## Your goal
Only a slice of the listing below is wanted. Retype the lines from the one containing "由于认识了更多的 Ankier ，了解了更多的合作工具，上述缺点已经被解决了！" through the one containing "大型制卡计划已经开始，我们的目标是高中知识**全覆盖**！", exactly, both ends included.

## Supplied records

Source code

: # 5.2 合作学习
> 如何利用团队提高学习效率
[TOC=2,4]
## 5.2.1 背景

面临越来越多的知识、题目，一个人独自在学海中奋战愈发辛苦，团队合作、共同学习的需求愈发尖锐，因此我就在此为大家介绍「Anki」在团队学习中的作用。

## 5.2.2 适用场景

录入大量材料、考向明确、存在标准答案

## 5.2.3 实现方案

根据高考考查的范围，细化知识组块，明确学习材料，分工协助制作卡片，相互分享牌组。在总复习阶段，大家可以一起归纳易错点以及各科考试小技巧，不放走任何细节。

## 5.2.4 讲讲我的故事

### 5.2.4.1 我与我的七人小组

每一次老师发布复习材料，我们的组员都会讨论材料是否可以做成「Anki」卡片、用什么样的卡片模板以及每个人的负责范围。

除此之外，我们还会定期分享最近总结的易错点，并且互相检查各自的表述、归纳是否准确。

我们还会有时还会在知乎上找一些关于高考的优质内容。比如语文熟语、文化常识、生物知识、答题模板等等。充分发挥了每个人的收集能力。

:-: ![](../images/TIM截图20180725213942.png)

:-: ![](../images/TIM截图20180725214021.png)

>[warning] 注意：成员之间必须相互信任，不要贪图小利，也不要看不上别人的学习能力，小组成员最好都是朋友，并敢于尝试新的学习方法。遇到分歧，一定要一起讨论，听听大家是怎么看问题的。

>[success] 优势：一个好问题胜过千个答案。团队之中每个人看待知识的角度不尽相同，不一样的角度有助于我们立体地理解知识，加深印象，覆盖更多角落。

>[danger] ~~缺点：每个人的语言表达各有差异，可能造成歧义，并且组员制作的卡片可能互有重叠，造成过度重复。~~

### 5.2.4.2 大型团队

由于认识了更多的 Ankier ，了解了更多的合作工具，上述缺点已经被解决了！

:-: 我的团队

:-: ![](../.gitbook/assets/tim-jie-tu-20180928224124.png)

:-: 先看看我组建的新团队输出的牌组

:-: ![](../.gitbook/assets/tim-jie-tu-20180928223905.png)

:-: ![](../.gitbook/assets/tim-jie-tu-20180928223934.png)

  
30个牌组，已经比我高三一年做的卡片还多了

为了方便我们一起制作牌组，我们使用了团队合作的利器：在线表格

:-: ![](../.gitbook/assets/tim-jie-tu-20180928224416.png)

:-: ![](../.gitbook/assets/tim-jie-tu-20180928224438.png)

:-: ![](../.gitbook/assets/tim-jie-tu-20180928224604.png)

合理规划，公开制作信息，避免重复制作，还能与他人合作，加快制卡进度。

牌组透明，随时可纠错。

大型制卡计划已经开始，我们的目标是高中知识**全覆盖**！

--

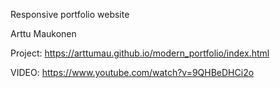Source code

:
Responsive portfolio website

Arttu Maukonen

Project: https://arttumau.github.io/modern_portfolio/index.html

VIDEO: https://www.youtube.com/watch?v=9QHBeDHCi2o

## Result for this exercise
由于认识了更多的 Ankier ，了解了更多的合作工具，上述缺点已经被解决了！

:-: 我的团队

:-: ![](../.gitbook/assets/tim-jie-tu-20180928224124.png)

:-: 先看看我组建的新团队输出的牌组

:-: ![](../.gitbook/assets/tim-jie-tu-20180928223905.png)

:-: ![](../.gitbook/assets/tim-jie-tu-20180928223934.png)

  
30个牌组，已经比我高三一年做的卡片还多了

为了方便我们一起制作牌组，我们使用了团队合作的利器：在线表格

:-: ![](../.gitbook/assets/tim-jie-tu-20180928224416.png)

:-: ![](../.gitbook/assets/tim-jie-tu-20180928224438.png)

:-: ![](../.gitbook/assets/tim-jie-tu-20180928224604.png)

合理规划，公开制作信息，避免重复制作，还能与他人合作，加快制卡进度。

牌组透明，随时可纠错。

大型制卡计划已经开始，我们的目标是高中知识**全覆盖**！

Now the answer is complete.